Isn’t that one reason we say, “Silence is golden”. When I observe nature, I see it in constant flux, constant flow. Nature holds onto nothing, except perhaps for squirrels who store nuts for the winter. When nature holds on, it appears to be for practical reasons. Speech is a little different. It begins as words, symbolic representations of nature’s reality we soak up from infancy. Next, we weave these words into stories that invariably arise from some personal agenda — whether fear or need, shallow or deep. Yes, exactly what I am doing here. After that come the listeners of speech who interpret what they hear in the context of their own personal story and voilà! Misunderstanding is born. Speech and the cognitive story land it inhabits is more virtual reality than natural reality. That is not to say, virtual reality is not natural in the ‘big picture’ sense of the word nature. Even so, speech tends to make mountains out of molehills.
Fluttering breezes change direction; sudden showers can’t last the day.

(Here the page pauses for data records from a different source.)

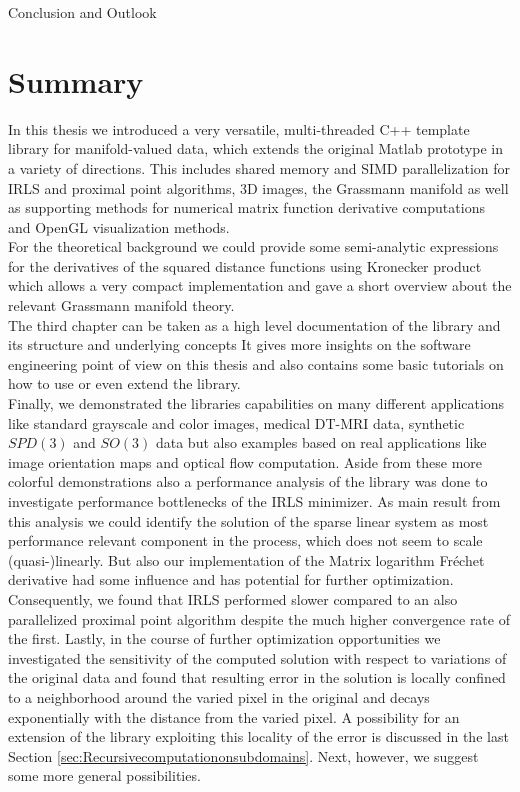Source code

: \begin{chapter}{Conclusion and Outlook}
\label{ch:conclusion}

\section{Summary}
In this thesis we introduced a very versatile, multi-threaded C++ template library for manifold-valued data, which extends the original Matlab prototype in a variety of directions. This includes shared memory and SIMD parallelization for IRLS and 
proximal point algorithms, 3D images, 
the Grassmann manifold as well as supporting methods for numerical matrix function derivative computations and OpenGL visualization methods. \\

For the theoretical background we could provide some semi-analytic expressions for the derivatives of the squared
distance functions using Kronecker product which allows a very compact implementation and gave a short overview about the relevant Grassmann manifold theory.\\

The third chapter can be taken as a high level documentation of the library and its structure and underlying concepts It
gives more insights on the software engineering point of view on this thesis and also contains some basic tutorials on how to
use or even extend the library.\\

Finally, we demonstrated the libraries capabilities on many different applications like standard grayscale and color images,
medical DT-MRI data, synthetic $SPD(3)$ and $SO(3)$ data but also examples based on real applications like image orientation
maps and optical flow computation. Aside from these more colorful demonstrations also a performance analysis of the 
library was done to investigate performance bottlenecks of the IRLS minimizer. As main result from this analysis we
could identify the solution of the sparse linear system as most performance relevant component in the process, which
does not seem to scale (quasi-)linearly. But also our implementation of the Matrix logarithm Fr\'{e}chet derivative 
had some influence and has potential for further optimization.\\

Consequently, we found that IRLS performed slower compared to an also parallelized proximal point algorithm despite the much
higher convergence rate of the first. Lastly, in the course of further optimization opportunities we investigated the sensitivity
of the computed solution with respect to variations of the original data and found that resulting error in the solution is locally
confined to a neighborhood around the varied pixel in the original and decays exponentially with the distance from the varied pixel.
A possibility for an extension of the library exploiting this locality of the error is discussed in
the last Section \ref{sec:Recursivecomputationonsubdomains}. Next, however, we suggest some more general possibilities.


\end{chapter}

What does this? Heaven and earth.
Even Heaven and earth are unable to long continue,
And so what about people?
Change is very unnerving, especially in circumstances of civilization. Civilization requires a certain degree of stability and constancy at the material level. The constancy that chapter 1 refers to — The way possible to think, runs counter to the constant way — just can’t cut it. We do all we can to ‘nail things down’, e.g., traditions, art, music, laws, morality, religion, economics, science… knowledge. The increased disconnection from nature these circumstances create helps to conceal much of nature’s ebb and flow from us. We can never adapt to the flow, and so we experience any change as disproportionately greater than it is. Such making of mountains out of changing molehills is another side effect of civilization.
Hence, following the way is the same as the way.

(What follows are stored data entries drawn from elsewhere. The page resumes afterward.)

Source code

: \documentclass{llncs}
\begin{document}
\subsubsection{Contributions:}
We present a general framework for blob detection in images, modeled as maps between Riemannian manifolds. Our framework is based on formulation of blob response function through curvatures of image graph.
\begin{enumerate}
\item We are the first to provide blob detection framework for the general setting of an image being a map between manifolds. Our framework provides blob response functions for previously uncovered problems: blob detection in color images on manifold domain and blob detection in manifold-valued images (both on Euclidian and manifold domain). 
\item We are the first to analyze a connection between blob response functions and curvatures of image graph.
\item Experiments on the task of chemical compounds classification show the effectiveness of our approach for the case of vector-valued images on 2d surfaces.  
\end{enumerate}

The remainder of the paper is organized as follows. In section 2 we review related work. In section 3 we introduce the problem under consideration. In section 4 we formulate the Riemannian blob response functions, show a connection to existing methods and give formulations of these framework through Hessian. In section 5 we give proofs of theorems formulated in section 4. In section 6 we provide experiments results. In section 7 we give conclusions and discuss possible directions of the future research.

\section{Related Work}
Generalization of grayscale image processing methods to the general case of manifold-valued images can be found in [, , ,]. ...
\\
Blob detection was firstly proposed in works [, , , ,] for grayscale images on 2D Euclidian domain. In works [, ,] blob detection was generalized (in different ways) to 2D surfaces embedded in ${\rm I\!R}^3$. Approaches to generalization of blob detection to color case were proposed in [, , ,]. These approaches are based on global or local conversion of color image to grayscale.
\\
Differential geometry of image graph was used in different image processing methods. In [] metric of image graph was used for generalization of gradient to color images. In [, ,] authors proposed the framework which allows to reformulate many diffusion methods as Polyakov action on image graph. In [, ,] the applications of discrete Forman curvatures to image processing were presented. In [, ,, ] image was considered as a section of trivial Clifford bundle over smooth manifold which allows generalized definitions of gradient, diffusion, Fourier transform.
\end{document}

Following virtue is the same as virtue;
Following loss is the same as loss.
‘Following’ gives dynamic meaning to the more static nature of these words — or any words for that matter. We dream up stories with future scenarios, goals, ideals, etc., and press on through life chasing after them. We begin ‘here’ and hurry to get ‘there’. Experiencing the following as actually the end goal helps to connect ‘here’ and ‘there’. When you feel the following as the end, the difference between any beginning and any end dissolves. Profound sameness is all that remains.

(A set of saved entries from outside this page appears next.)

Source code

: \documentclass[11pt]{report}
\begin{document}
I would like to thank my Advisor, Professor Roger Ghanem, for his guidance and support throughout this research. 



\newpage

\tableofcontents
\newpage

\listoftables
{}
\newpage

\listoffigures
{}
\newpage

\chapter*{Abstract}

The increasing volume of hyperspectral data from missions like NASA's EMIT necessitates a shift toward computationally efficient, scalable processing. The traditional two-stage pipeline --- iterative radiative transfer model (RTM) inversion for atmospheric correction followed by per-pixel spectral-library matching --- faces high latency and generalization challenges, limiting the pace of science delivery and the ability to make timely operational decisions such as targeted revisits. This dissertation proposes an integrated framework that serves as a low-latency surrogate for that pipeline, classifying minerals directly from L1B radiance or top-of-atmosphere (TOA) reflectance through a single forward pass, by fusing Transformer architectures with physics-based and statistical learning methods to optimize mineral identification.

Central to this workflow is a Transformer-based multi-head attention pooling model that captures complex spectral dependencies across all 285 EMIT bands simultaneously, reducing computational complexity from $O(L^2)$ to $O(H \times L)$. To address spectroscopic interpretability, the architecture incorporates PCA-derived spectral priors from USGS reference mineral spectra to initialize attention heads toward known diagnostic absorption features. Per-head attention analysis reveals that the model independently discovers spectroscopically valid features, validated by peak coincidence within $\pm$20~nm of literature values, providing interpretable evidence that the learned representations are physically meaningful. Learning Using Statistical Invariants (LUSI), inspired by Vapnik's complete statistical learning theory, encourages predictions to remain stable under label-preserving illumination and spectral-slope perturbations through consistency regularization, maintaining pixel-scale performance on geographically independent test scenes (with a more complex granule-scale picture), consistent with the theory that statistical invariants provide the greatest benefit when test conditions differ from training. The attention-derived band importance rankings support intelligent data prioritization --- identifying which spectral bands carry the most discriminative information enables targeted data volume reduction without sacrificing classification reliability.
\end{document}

Together in the way, the way happily satisfies;
Together in virtue, virtue happily satisfies;
Together in loss, loss happily satisfies;
When trust is not sufficient herein, there exists no trust herein.
‘Together’ in what ever side of life we experience offers a sense of connection. The word happily can be a little misleading if we try to peg down the meaning of what happy actually is. We happily follow as long as it gives life meaning. Life meaning and the validation of the sense of self is the psychic glue that binds, whether it be pleasure or pain, gain or loss. Together in __(fill in the blank)____ is what actually drives us to do what we do, not free will. The sense of connection, by whichever way we come to feel it, holds us there until it ceases to connect. Then we move on to the next promise, unless perhaps, all we are doing is following.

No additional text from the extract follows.